I took a Certificate at Coursera, so it's a way to spend the summer vacation trying to make something like machine learning or deep learning. There are great people in the world, and there are already tiredly tried approaches, and I will try them with the thinking power that I have studied.
In the future, I would like to make a highly accurate model, make a dream unearned income, and pay taxes.
It took me a day to study.
How to install TensorFlow that even beginners of machine learning can do immediately Many people are already doing it, so please imitate it. The thing to be careful about is to do it with Python3, it is good to specify the version to be used with pyenv etc.
I think it can be done in about 10 minutes.
Keras is a high-level neural network library written in Python that can be run on TensorFlow, CNTK, and Theano.
I was wondering if Deep Learning should have TensorFlow, but of course there are many frameworks that wrap it, and Keras is one of them. You can choose to use theano/tensorflow as documented.
After all, both are for dealing with tensors, and I don't really understand the difference, but at first I thought it wasn't that important and skipped it.
numpy Needless to say, a convenient python numerical calculation
pandas A convenient guy who handles time series data
data = pandas.read_csv('./csv/bitcoin_log_1month.csv')
data = data.sort_values(by='date')
data = data.reset_index(drop=True)
It is convenient to load csv like this. In addition to loading, it has the ability to sort and index.
Scikit-learn It provides a convenient module for machine learning.

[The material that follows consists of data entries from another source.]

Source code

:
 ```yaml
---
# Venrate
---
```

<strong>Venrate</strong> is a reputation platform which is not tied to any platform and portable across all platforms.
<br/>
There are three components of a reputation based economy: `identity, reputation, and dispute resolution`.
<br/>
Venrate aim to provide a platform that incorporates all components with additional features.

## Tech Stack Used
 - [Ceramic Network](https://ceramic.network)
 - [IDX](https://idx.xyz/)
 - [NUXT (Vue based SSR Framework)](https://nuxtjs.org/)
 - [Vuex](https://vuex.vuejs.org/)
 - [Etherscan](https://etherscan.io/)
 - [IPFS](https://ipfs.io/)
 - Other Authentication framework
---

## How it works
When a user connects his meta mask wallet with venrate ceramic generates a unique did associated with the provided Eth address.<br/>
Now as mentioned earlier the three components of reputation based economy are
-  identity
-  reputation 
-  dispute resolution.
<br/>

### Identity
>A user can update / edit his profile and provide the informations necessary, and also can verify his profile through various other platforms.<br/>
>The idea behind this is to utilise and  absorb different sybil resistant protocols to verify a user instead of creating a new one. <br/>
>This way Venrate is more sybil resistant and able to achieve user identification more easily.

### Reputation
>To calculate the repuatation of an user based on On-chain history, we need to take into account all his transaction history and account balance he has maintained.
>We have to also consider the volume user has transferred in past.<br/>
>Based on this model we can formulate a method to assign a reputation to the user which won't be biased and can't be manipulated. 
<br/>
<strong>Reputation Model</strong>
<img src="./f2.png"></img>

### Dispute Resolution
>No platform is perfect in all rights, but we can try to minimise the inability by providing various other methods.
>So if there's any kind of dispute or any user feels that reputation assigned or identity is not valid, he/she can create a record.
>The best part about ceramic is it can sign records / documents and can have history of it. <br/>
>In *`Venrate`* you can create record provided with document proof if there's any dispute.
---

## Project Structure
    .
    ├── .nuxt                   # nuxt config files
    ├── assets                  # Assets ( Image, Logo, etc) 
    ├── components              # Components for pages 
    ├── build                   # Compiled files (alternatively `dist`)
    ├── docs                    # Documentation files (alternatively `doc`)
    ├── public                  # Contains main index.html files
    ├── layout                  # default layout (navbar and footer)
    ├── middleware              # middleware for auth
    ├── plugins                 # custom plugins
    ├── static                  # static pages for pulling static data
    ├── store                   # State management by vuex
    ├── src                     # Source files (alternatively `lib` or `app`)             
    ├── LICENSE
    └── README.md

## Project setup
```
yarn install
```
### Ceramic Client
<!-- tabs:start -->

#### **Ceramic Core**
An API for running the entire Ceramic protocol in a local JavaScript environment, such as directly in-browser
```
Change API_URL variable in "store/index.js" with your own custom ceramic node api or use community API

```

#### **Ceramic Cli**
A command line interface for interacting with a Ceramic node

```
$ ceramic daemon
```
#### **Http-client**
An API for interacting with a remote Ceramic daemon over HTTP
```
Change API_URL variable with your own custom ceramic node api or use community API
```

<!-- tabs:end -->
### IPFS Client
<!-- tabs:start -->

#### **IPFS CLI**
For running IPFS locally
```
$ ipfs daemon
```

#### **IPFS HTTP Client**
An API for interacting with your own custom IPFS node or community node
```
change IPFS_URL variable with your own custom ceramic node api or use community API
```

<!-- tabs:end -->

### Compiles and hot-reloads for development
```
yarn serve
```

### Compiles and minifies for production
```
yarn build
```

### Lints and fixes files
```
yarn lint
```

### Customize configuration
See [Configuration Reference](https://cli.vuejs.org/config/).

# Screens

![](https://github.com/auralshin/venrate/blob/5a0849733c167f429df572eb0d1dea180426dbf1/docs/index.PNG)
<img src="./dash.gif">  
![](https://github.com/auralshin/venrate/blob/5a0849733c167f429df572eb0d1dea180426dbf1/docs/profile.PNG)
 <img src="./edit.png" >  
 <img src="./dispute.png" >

Since it is premised on processing for numpy.ndarray, it will be executed for this. There are also normalization modules.
tflearn It's a library that makes TensorFlow use like Scikit-learn. It's built into TensorFlow, so you can build neural networks and define models.
matplotlib Everyone loves matlab. It is used to visualize the created graph and save it as an image. Since an error occurs when importing, modify matplotlibrc partly by referring to the link below.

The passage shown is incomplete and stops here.